Problem —
Print each record that follows exactly, leaving the pictures behind.

────

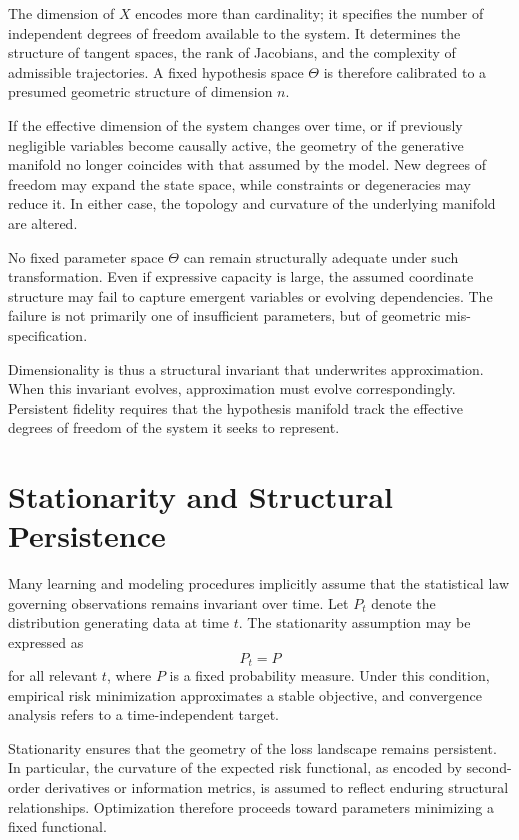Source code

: \documentclass[12pt]{book}
\begin{document}
The dimension of $X$ encodes more than cardinality; it specifies the number of independent degrees of freedom available to the system. It determines the structure of tangent spaces, the rank of Jacobians, and the complexity of admissible trajectories. A fixed hypothesis space $\Theta$ is therefore calibrated to a presumed geometric structure of dimension $n$.

If the effective dimension of the system changes over time, or if previously negligible variables become causally active, the geometry of the generative manifold no longer coincides with that assumed by the model. New degrees of freedom may expand the state space, while constraints or degeneracies may reduce it. In either case, the topology and curvature of the underlying manifold are altered.

No fixed parameter space $\Theta$ can remain structurally adequate under such transformation. Even if expressive capacity is large, the assumed coordinate structure may fail to capture emergent variables or evolving dependencies. The failure is not primarily one of insufficient parameters, but of geometric mis-specification.

Dimensionality is thus a structural invariant that underwrites approximation. When this invariant evolves, approximation must evolve correspondingly. Persistent fidelity requires that the hypothesis manifold track the effective degrees of freedom of the system it seeks to represent.

\section{Stationarity and Structural Persistence}

Many learning and modeling procedures implicitly assume that the statistical law governing observations remains invariant over time. Let $P_t$ denote the distribution generating data at time $t$. The stationarity assumption may be expressed as
\[
P_t = P
\]
for all relevant $t$, where $P$ is a fixed probability measure. Under this condition, empirical risk minimization approximates a stable objective, and convergence analysis refers to a time-independent target.

Stationarity ensures that the geometry of the loss landscape remains persistent. In particular, the curvature of the expected risk functional, as encoded by second-order derivatives or information metrics, is assumed to reflect enduring structural relationships. Optimization therefore proceeds toward parameters minimizing a fixed functional.
\end{document}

────

Result of this task —
Source code

: \documentclass[12pt]{book}
\begin{document}
The dimension of $X$ encodes more than cardinality; it specifies the number of independent degrees of freedom available to the system. It determines the structure of tangent spaces, the rank of Jacobians, and the complexity of admissible trajectories. A fixed hypothesis space $\Theta$ is therefore calibrated to a presumed geometric structure of dimension $n$.

If the effective dimension of the system changes over time, or if previously negligible variables become causally active, the geometry of the generative manifold no longer coincides with that assumed by the model. New degrees of freedom may expand the state space, while constraints or degeneracies may reduce it. In either case, the topology and curvature of the underlying manifold are altered.

No fixed parameter space $\Theta$ can remain structurally adequate under such transformation. Even if expressive capacity is large, the assumed coordinate structure may fail to capture emergent variables or evolving dependencies. The failure is not primarily one of insufficient parameters, but of geometric mis-specification.

Dimensionality is thus a structural invariant that underwrites approximation. When this invariant evolves, approximation must evolve correspondingly. Persistent fidelity requires that the hypothesis manifold track the effective degrees of freedom of the system it seeks to represent.

\section{Stationarity and Structural Persistence}

Many learning and modeling procedures implicitly assume that the statistical law governing observations remains invariant over time. Let $P_t$ denote the distribution generating data at time $t$. The stationarity assumption may be expressed as
\[
P_t = P
\]
for all relevant $t$, where $P$ is a fixed probability measure. Under this condition, empirical risk minimization approximates a stable objective, and convergence analysis refers to a time-independent target.

Stationarity ensures that the geometry of the loss landscape remains persistent. In particular, the curvature of the expected risk functional, as encoded by second-order derivatives or information metrics, is assumed to reflect enduring structural relationships. Optimization therefore proceeds toward parameters minimizing a fixed functional.
\end{document}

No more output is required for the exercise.